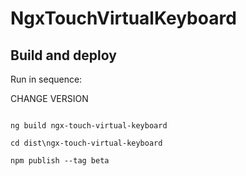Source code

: # NgxTouchVirtualKeyboard

## Build and deploy

Run in sequence:

CHANGE VERSION

```

ng build ngx-touch-virtual-keyboard

cd dist\ngx-touch-virtual-keyboard

npm publish --tag beta

```
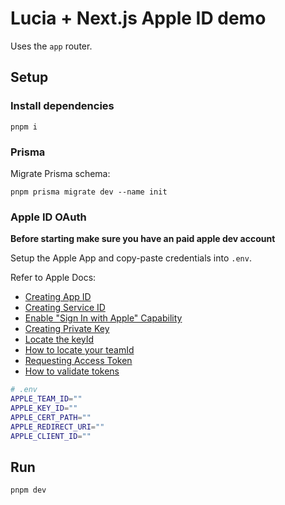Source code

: # Lucia + Next.js Apple ID demo

Uses the `app` router.

## Setup

### Install dependencies

```
pnpm i
```

### Prisma

Migrate Prisma schema:

```
pnpm prisma migrate dev --name init
```

### Apple ID OAuth

**Before starting make sure you have an paid apple dev account**

Setup the Apple App and copy-paste credentials into `.env`.

Refer to Apple Docs:

- [Creating App ID](https://developer.apple.com/help/account/manage-identifiers/register-an-app-id/)
- [Creating Service ID](https://developer.apple.com/help/account/manage-identifiers/register-a-services-id)
- [Enable "Sign In with Apple" Capability](https://developer.apple.com/help/account/manage-identifiers/enable-app-capabilities)
- [Creating Private Key](https://developer.apple.com/help/account/manage-keys/create-a-private-key)
- [Locate the keyId](https://developer.apple.com/help/account/manage-keys/get-a-key-identifier)
- [How to locate your teamId](https://developer.apple.com/help/account/manage-your-team/locate-your-team-id)
- [Requesting Access Token](https://developer.apple.com/documentation/sign_in_with_apple/request_an_authorization_to_the_sign_in_with_apple_server)
- [How to validate tokens](https://developer.apple.com/documentation/sign_in_with_apple/generate_and_validate_tokens)

```bash
# .env
APPLE_TEAM_ID=""
APPLE_KEY_ID=""
APPLE_CERT_PATH=""
APPLE_REDIRECT_URI=""
APPLE_CLIENT_ID=""
```

## Run

```
pnpm dev
```
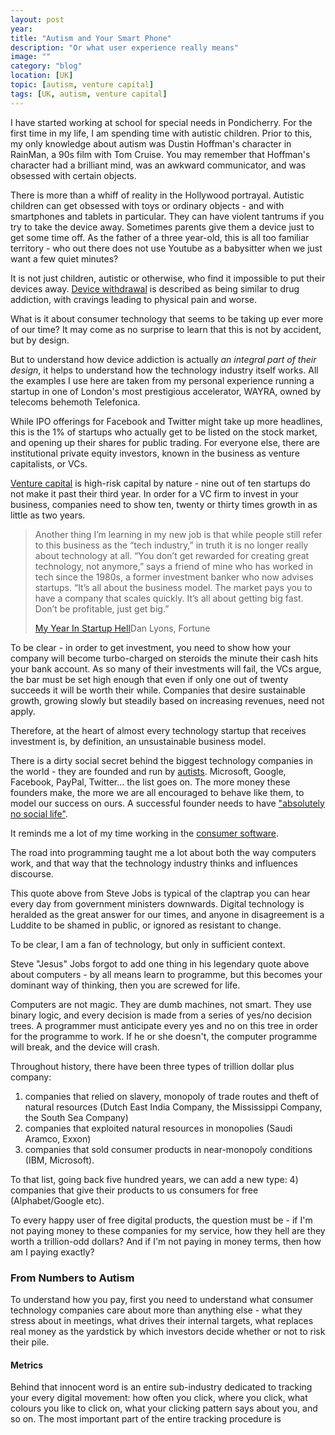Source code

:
 ```yaml
---
layout: post
year: 
title: "Autism and Your Smart Phone"
description: "Or what user experience really means"
image: ""
category: "blog"
location: [UK]
topic: [autism, venture capital]
tags: [UK, autism, venture capital]
---
```


I have started working at school for special needs in Pondicherry. For the first time in my life, I am spending time with autistic children. Prior to this, my only knowledge about autism was Dustin Hoffman's character in RainMan, a 90s film with Tom Cruise. You may remember that Hoffman's character had a brilliant mind, was an awkward communicator, and was obsessed with certain objects.

There is more than a whiff of reality in the Hollywood portrayal. Autistic children can get obsessed with toys or ordinary objects - and with smartphones and tablets in particular. They can have violent tantrums if you try to take the device away. Sometimes parents give them a device just to get some time off. As the father of a three year-old, this is all too familiar territory - who out there does not use Youtube as a babysitter when we just want a few quiet minutes? 

It is not just children, autistic or otherwise, who find it impossible to put their devices away. <a href="http://www.telegraph.co.uk/technology/news/8436831/Student-addiction-to-technology-similar-to-drug-cravings-study-finds.html">Device withdrawal</a> is described as 
being similar to drug addiction, with cravings leading to physical pain and worse.

What is it about consumer technology that seems to be taking up ever more of our time? It may come as no surprise to learn that this is not by accident, but by design.

But to understand how device addiction is actually *an integral part of their design*, it helps to understand how the technology industry itself works. All the examples I use here are taken from my personal experience running a startup in one of London's most prestigious accelerator, WAYRA, owned by telecoms behemoth Telefonica.

While IPO offerings for Facebook and Twitter might take up more headlines, this is the 1% of startups who actually get to be listed on the stock market, and opening up their shares for public trading. For everyone else, there are institutional private equity investors, known in the business as venture capitalists, or VCs.

<a href="http://thebusinessprofessor.com/venture-capital-method/">Venture capital</a> is high-risk capital by nature - nine out of ten startups do not make it past their third year. In order for a VC firm to invest in your business, companies need to show ten, twenty or thirty times growth in as little as two years. 

<blockquote>
	<p>
	Another thing I’m learning in my new job is that while people still refer to this business as the “tech industry,” in truth it is no longer really about technology at all. “You don’t get rewarded for creating great technology, not anymore,” says a friend of mine who has worked in tech since the 1980s, a former investment banker who now advises startups. “It’s all about the business model. The market pays you to have a company that scales quickly. It’s all about getting big fast. Don’t be profitable, just get big.”
</p>
<footer><a href="http://fortune.com/disrupted-excerpt-hubspot-startup-dan-lyons/">My Year In Startup Hell</a>Dan Lyons, Fortune</footer>
</blockquote>

To be clear - in order to get investment, you need to show how your company will become turbo-charged on steroids the minute their cash hits your bank account. As so many of their investments will fail, the VCs argue, the bar must be set high enough that even if only one out of twenty succeeds it will be worth their while. Companies that desire sustainable growth, growing slowly but steadily based on increasing revenues, need not apply.

Therefore, at the heart of almost every technology startup that receives investment is, by definition, an unsustainable business model. 

There is a dirty social secret behind the biggest technology companies in the world - they are founded and run by <a href="https://www.washingtonpost.com/news/innovations/wp/2015/04/03/why-shades-of-aspergers-syndrome-are-the-secret-to-building-a-great-tech-company/">autists</a>. Microsoft, Google, Facebook, PayPal, Twitter... the list goes on. The more money these founders make, the more we are all encouraged to behave like them, to model our success on ours. A successful founder needs to have <a href="http://www.businessinsider.in/John-Doerr-the-greatest-tech-entrepreneurs-are-white-male-nerds/articleshow/46461475.cms">"absolutely no social life"</a>.





It reminds me a lot of my time working in the <a href="{{tech[0].url}}">consumer software</a>.

The road into programming taught me a lot about both the way computers work, and that way that the technology industry thinks and influences discourse. 

This quote above from Steve Jobs is typical of the claptrap you can hear every day from government ministers downwards. Digital technology is heralded as the great answer for our times, and anyone in disagreement is a Luddite to be shamed in public, or ignored as resistant to change.

To be clear, I am a fan of technology, but only in sufficient context. 

Steve "Jesus" Jobs forgot to add one thing in his legendary quote above about computers - by all means learn to programme, but this becomes your dominant way of thinking, then you are screwed for life.

Computers are not magic. They are dumb machines, not smart. They use binary logic, and every decision is made from a series of yes/no decision trees. A programmer must anticipate every yes and no on this tree in order for the programme to work. If he or she doesn't, the computer programme will break, and the device will crash.

Throughout history, there have been three types of trillion dollar plus company: 
1) companies that relied on slavery, monopoly of trade routes and theft of natural resources (Dutch East India Company, the Mississippi Company, the South Sea Company)
2) companies that exploited natural resources in monopolies (Saudi Aramco, Exxon)
3) companies that sold consumer products in near-monopoly conditions (IBM, Microsoft). 

To that list, going back five hundred years, we can add a new type:
4) companies that give their products to us consumers for free (Alphabet/Google etc).

To every happy user of free digital products, the question must be - if I'm not paying money to these companies for my service, how they hell are they worth a trillion-odd dollars? And if I'm not paying in money terms, then how am I paying exactly?

<h3>From Numbers to Autism</h3>

To understand how you pay, first you need to understand what consumer technology companies care about more than anything else - what they stress about in meetings, what drives their internal targets, what replaces real money as the yardstick by which investors decide whether or not to risk their pile. 

<h4>Metrics</h4> 

Behind that innocent word is an entire sub-industry dedicated to tracking your every digital movement: how often you click, where you click, what colours you like to click on, what your clicking pattern says about you, and so on. The most important part of the entire tracking procedure is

# TASK INSTRUCTIONS
Search the data for "natural". Copy every matching line.

# RESULT OF THE TASK
1) companies that relied on slavery, monopoly of trade routes and theft of natural resources (Dutch East India Company, the Mississippi Company, the South Sea Company)
2) companies that exploited natural resources in monopolies (Saudi Aramco, Exxon)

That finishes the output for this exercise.